Le Salaire de la haine est un western épatant qui mérite le détour.
Fernand Garcia
Le Salaire de la haine est édité pour la première fois en DVD dans la collection Western de légende par Sidonis/Calysta avec en supplément trois présentations complémentaires. La première est consacrée à Fred MacMurray par Bertrand Tavernier qui reconnait une grande condescendance de la critique de l’époque envers l’acteur qui s’efface petit à petit (8 mn). La seconde toujours par Bertrand Tavernier est axé sur Paul Wendkos, une véritable mine d’informations sur le cinéaste (27 mn). Enfin dans la troisième, Patrick Brion replace Le Salaire de la haine dans l’histoire du genre et dans l’année de sa sortie 1959, l’année de Rio Bravo entre autres (11 mn). Dans cette section on retrouve une galerie de photos et d’affiches et enfin la bande-annonce originale du Salaire de la haine (3 mn).

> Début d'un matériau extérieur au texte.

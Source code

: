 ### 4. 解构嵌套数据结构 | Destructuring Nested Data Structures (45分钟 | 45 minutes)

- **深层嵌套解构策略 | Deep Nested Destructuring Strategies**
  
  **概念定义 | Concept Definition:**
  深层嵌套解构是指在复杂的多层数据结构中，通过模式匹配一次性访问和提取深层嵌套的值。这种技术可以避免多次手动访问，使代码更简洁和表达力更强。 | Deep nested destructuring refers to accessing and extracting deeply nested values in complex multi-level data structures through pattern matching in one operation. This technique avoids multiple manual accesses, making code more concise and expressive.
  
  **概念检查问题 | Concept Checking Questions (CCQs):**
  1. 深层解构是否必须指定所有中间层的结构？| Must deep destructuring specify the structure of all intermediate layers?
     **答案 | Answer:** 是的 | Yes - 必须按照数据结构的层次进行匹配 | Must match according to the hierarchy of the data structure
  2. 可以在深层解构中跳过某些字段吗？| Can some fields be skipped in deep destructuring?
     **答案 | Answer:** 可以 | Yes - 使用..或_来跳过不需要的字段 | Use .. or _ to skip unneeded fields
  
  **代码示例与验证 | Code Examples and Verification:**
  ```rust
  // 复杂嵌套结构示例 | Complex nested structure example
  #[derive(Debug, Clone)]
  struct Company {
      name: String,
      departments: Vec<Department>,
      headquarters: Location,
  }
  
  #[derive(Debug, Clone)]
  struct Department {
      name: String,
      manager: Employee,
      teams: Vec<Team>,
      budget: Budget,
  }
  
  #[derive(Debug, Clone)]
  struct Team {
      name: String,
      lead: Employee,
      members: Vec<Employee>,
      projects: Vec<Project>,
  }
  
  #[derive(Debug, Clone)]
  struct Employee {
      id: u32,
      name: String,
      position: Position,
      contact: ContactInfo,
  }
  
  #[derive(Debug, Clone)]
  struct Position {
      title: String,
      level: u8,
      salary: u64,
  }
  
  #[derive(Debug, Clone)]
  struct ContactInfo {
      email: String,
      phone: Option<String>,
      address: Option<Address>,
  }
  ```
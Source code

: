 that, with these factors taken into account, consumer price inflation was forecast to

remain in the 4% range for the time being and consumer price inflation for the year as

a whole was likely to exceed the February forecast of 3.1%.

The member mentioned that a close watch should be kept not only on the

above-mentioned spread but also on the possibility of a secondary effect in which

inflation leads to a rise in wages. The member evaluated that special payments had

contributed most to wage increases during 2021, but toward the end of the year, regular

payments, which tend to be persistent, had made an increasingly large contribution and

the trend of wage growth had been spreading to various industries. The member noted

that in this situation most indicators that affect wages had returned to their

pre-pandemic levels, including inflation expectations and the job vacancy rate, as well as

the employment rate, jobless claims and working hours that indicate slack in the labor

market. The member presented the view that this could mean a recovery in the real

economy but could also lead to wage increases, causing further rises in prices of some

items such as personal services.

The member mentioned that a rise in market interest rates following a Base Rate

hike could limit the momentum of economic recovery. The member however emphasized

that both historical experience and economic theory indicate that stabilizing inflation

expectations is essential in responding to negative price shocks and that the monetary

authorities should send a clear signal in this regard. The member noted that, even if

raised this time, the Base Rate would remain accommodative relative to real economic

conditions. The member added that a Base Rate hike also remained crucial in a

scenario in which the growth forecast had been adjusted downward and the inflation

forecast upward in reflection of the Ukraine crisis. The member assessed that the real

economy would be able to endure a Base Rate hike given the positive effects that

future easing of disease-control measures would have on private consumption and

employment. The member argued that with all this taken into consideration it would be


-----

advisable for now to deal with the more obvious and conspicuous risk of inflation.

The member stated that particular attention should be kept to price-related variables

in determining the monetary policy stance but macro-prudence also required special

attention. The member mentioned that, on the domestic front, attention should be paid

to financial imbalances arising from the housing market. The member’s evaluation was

Le Salaire de la haine (Face of a Fugitive) un film de Paul Wendkos avec Fred MacMurray, Lin McCarthy, Dorothy Green, Alan Baxter, Myrna Fahey, James Coburn, Francis DeSales, Gina Gillespie… Scénario : David T. Chantler et Daniel B. Ullman d’après une histoire de Peter Dawson. Directeur de la photographie : Wilfrid M. Cline. Consultant couleur : Henri Jaffa. Décors : Robert Peterson. Montage : Jerome Thoms. Musique : Jerrald Goldsmith. Producteur exécutif : Charles H. Schneer. Producteur : David Heilweil. Production : Morningside – Columbia Pictures. Etats-Unis. 1961. 81 mn. Couleur. Eastmancolor/Pathé. Format image : 1.85 :1. Image et son restaurés, version VOSTF. Inédit en France. Tous Publics.